## To do
Set out exactly, line by line, the stretch of data below that begins at the line containing "for bible reading" and ends at the line containing "The code can", with both ends kept.
►
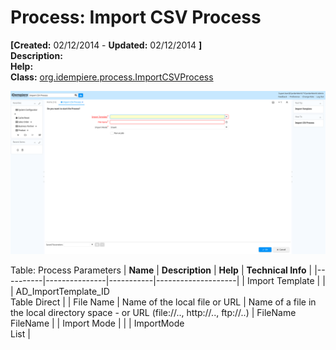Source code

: # Process: Import CSV Process 

**[Created:** 02/12/2014 - **Updated:** 02/12/2014 **]**  
**Description:**   
**Help:**   
**Class:** [org.idempiere.process.ImportCSVProcess](https://jenkins.idempiere.org/job/iDempiere12Daily/ws/org.idempiere.javadoc/API/org/idempiere/process/ImportCSVProcess.html)

![](/img/docs/manual/ImportCSVProcess-Process_iDempiere_v12.0.0.png)

Table: Process Parameters
| **Name** | **Description** | **Help** | **Technical Info** |
|----------|---------------|-----------|--------------------|
| Import Template |  |  | AD_ImportTemplate_ID<br/>Table Direct | 
| File Name | Name of the local file or URL | Name of a file in the local directory space - or URL (file://.., http://.., ftp://..) | FileName<br/>FileName | 
| Import Mode |  |  | ImportMode<br/>List | 


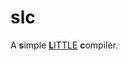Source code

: # slc

A **s**imple [**L**ITTLE](https://sites.google.com/site/amitsabne/little-programming-language---grammar) **c**ompiler.
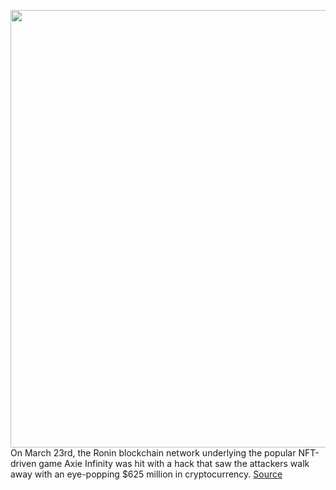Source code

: <img src='https://cdn.vox-cdn.com/thumbor/NEmgsjuCar9nABGHE2hlvZeG_M4=/0x0:2040x1360/1200x675/filters:focal(857x517:1183x843)/cdn.vox-cdn.com/uploads/chorus_image/image/70735131/acastro_220531_5120_00002.0.jpg' width='700px' /><br/>
On March 23rd, the Ronin blockchain network underlying the popular NFT-driven game Axie Infinity was hit with a hack that saw the attackers walk away with an eye-popping $625 million in cryptocurrency.
<a href='https://www.theverge.com/23017107/crypto-billion-dollar-bridge-hack-decentralized-finance'> Source <a/>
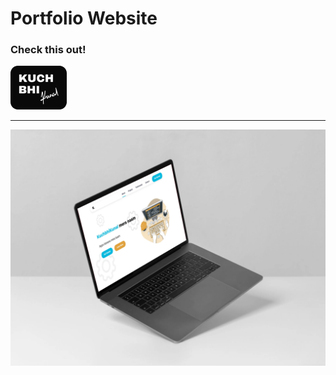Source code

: # Portfolio Website



### Check this out!

<a href="https://kuchbhi-kunal.github.io/PortfolioWebsite/"><img src="Logo2.png">
___
![Landing Page](images/Landing.jpg)
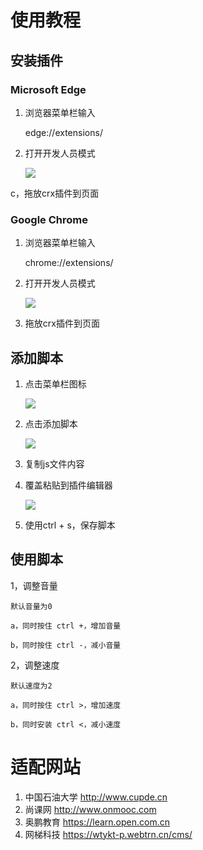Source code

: # 使用教程

## 安装插件

### Microsoft Edge

1. 浏览器菜单栏输入

    edge://extensions/

2. 打开开发人员模式

    ![](todo1.png)

c，拖放crx插件到页面

### Google Chrome

1. 浏览器菜单栏输入

    chrome://extensions/

2. 打开开发人员模式

    ![](todo5.png)

3. 拖放crx插件到页面

## 添加脚本

1. 点击菜单栏图标

    ![](todo2.png)

2. 点击添加脚本

    ![](todo3.png)

3. 复制js文件内容

4. 覆盖粘贴到插件编辑器
    
    ![](todo4.png)

5. 使用ctrl + s，保存脚本

## 使用脚本

1，调整音量

    默认音量为0

    a，同时按住 ctrl +，增加音量

    b，同时按住 ctrl -，减小音量

2，调整速度

    默认速度为2

    a，同时按住 ctrl >，增加速度

    b，同时安装 ctrl <，减小速度

# 适配网站

1. 中国石油大学 http://www.cupde.cn
2. 尚课网 http://www.onmooc.com
3. 奥鹏教育 https://learn.open.com.cn
4. 网梯科技 https://wtykt-p.webtrn.cn/cms/
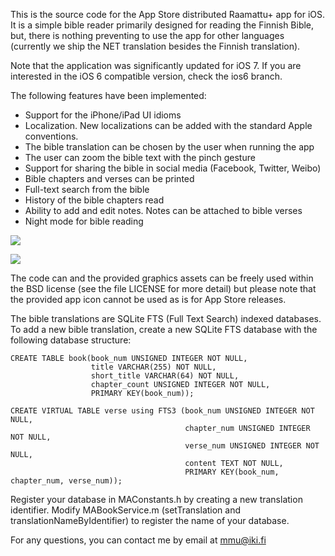 This is the source code for the App Store distributed Raamattu+ app for iOS. It is
a simple bible reader primarily designed for reading the Finnish Bible, but,
there is nothing preventing to use the app for other languages (currently
we ship the NET translation besides the Finnish translation).

Note that the application was significantly updated for iOS 7. If you are
interested in the iOS 6 compatible version, check the ios6 branch.

The following features have been implemented:
* Support for the iPhone/iPad UI idioms
* Localization. New localizations can be added with the standard Apple conventions.
* The bible translation can be chosen by the user when running the app
* The user can zoom the bible text with the pinch gesture
* Support for sharing the bible in social media (Facebook, Twitter, Weibo)
* Bible chapters and verses can be printed
* Full-text search from the bible
* History of the bible chapters read
* Ability to add and edit notes. Notes can be attached to bible verses
* Night mode for bible reading

![](http://muhonen.net/project/Raamattu/raamattu-ipad.png)

![](http://muhonen.net/project/Raamattu/raamattu-iphone.png)

The code can and the provided graphics assets can be freely used within
the BSD license (see the file LICENSE for more detail) but please note
that the provided app icon cannot be used as is for App Store releases.

The bible translations are SQLite FTS (Full Text Search) indexed databases.
To add a new bible translation, create a new SQLite FTS database with the
following database structure:

    CREATE TABLE book(book_num UNSIGNED INTEGER NOT NULL,
                      title VARCHAR(255) NOT NULL,
                      short_title VARCHAR(64) NOT NULL,
                      chapter_count UNSIGNED INTEGER NOT NULL,
                      PRIMARY KEY(book_num));

    CREATE VIRTUAL TABLE verse using FTS3 (book_num UNSIGNED INTEGER NOT NULL,
                                           chapter_num UNSIGNED INTEGER NOT NULL,
                                           verse_num UNSIGNED INTEGER NOT NULL,
                                           content TEXT NOT NULL,
                                           PRIMARY KEY(book_num, chapter_num, verse_num));

Register your database in MAConstants.h by creating a new translation identifier.
Modify MABookService.m (setTranslation and translationNameByIdentifier) to
register the name of your database.

For any questions, you can contact me by email at <mmu@iki.fi>
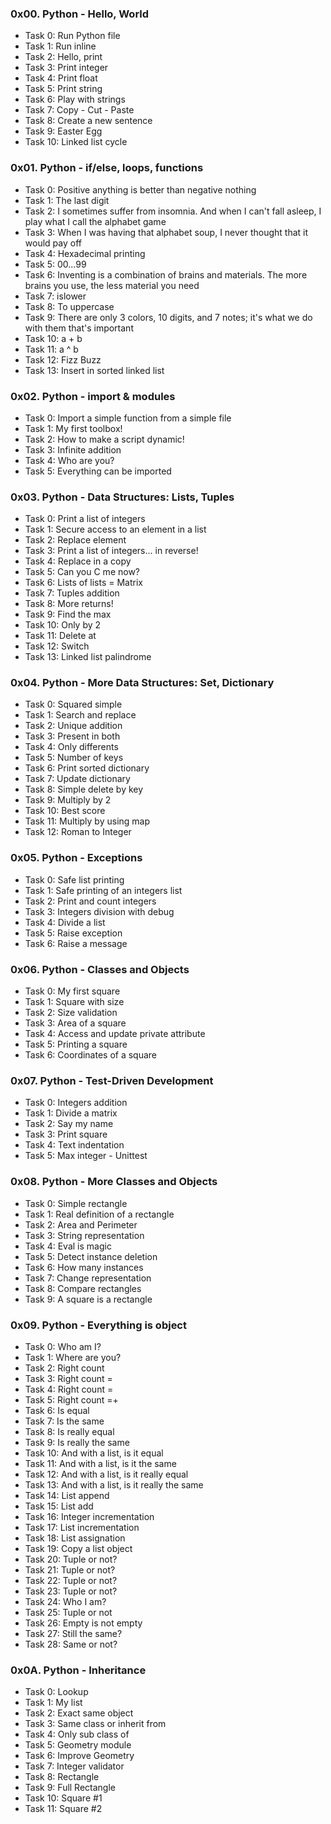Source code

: ### 0x00. Python - Hello, World
* Task 0: Run Python file
* Task 1: Run inline
* Task 2: Hello, print
* Task 3: Print integer
* Task 4: Print float
* Task 5: Print string
* Task 6: Play with strings
* Task 7: Copy - Cut - Paste
* Task 8: Create a new sentence
* Task 9: Easter Egg
* Task 10: Linked list cycle


### 0x01. Python - if/else, loops, functions
* Task 0: Positive anything is better than negative nothing
* Task 1: The last digit
* Task 2: I sometimes suffer from insomnia. And when I can't fall asleep, I play what I call the alphabet game
* Task 3: When I was having that alphabet soup, I never thought that it would pay off
* Task 4: Hexadecimal printing
* Task 5: 00...99
* Task 6: Inventing is a combination of brains and materials. The more brains you use, the less material you need
* Task 7: islower
* Task 8: To uppercase
* Task 9: There are only 3 colors, 10 digits, and 7 notes; it's what we do with them that's important
* Task 10: a + b
* Task 11: a ^ b
* Task 12: Fizz Buzz
* Task 13: Insert in sorted linked list


### 0x02. Python - import & modules
* Task 0: Import a simple function from a simple file
* Task 1: My first toolbox!
* Task 2: How to make a script dynamic!
* Task 3: Infinite addition
* Task 4: Who are you?
* Task 5: Everything can be imported


### 0x03. Python - Data Structures: Lists, Tuples
* Task 0: Print a list of integers
* Task 1: Secure access to an element in a list
* Task 2: Replace element
* Task 3: Print a list of integers... in reverse!
* Task 4: Replace in a copy
* Task 5: Can you C me now?
* Task 6: Lists of lists = Matrix
* Task 7: Tuples addition
* Task 8: More returns!
* Task 9: Find the max
* Task 10: Only by 2
* Task 11: Delete at
* Task 12: Switch
* Task 13: Linked list palindrome


### 0x04. Python - More Data Structures: Set, Dictionary
* Task 0: Squared simple
* Task 1: Search and replace
* Task 2: Unique addition
* Task 3: Present in both
* Task 4: Only differents
* Task 5: Number of keys
* Task 6: Print sorted dictionary
* Task 7: Update dictionary
* Task 8: Simple delete by key
* Task 9: Multiply by 2
* Task 10: Best score
* Task 11: Multiply by using map
* Task 12: Roman to Integer

### 0x05. Python - Exceptions
* Task 0: Safe list printing
* Task 1: Safe printing of an integers list
* Task 2: Print and count integers
* Task 3: Integers division with debug
* Task 4: Divide a list
* Task 5: Raise exception
* Task 6: Raise a message

### 0x06. Python - Classes and Objects
* Task 0: My first square
* Task 1: Square with size
* Task 2: Size validation
* Task 3: Area of a square
* Task 4: Access and update private attribute
* Task 5: Printing a square
* Task 6: Coordinates of a square

### 0x07. Python - Test-Driven Development
* Task 0: Integers addition
* Task 1: Divide a matrix
* Task 2: Say my name
* Task 3: Print square
* Task 4: Text indentation
* Task 5: Max integer - Unittest

### 0x08. Python - More Classes and Objects
* Task 0: Simple rectangle
* Task 1: Real definition of a rectangle
* Task 2: Area and Perimeter
* Task 3: String representation
* Task 4: Eval is magic
* Task 5: Detect instance deletion
* Task 6: How many instances
* Task 7: Change representation
* Task 8: Compare rectangles
* Task 9: A square is a rectangle

### 0x09. Python - Everything is object
* Task 0: Who am I?
* Task 1: Where are you?
* Task 2: Right count
* Task 3: Right count =
* Task 4: Right count =
* Task 5: Right count =+
* Task 6: Is equal
* Task 7: Is the same 
* Task 8: Is really equal
* Task 9: Is really the same
* Task 10: And with a list, is it equal
* Task 11: And with a list, is it the same
* Task 12: And with a list, is it really equal
* Task 13: And with a list, is it really the same
* Task 14: List append
* Task 15: List add
* Task 16: Integer incrementation
* Task 17: List incrementation
* Task 18: List assignation
* Task 19: Copy a list object
* Task 20: Tuple or not?
* Task 21: Tuple or not?
* Task 22: Tuple or not?
* Task 23: Tuple or not?
* Task 24: Who I am?
* Task 25: Tuple or not
* Task 26: Empty is not empty
* Task 27: Still the same?
* Task 28: Same or not?

### 0x0A. Python - Inheritance
* Task 0: Lookup
* Task 1: My list
* Task 2: Exact same object
* Task 3: Same class or inherit from
* Task 4: Only sub class of
* Task 5: Geometry module 
* Task 6: Improve Geometry
* Task 7: Integer validator 
* Task 8: Rectangle
* Task 9: Full Rectangle
* Task 10: Square #1
* Task 11: Square #2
◄
## Response area
* Night mode for bible reading

![](http://muhonen.net/project/Raamattu/raamattu-ipad.png)

![](http://muhonen.net/project/Raamattu/raamattu-iphone.png)

The code can and the provided graphics assets can be freely used within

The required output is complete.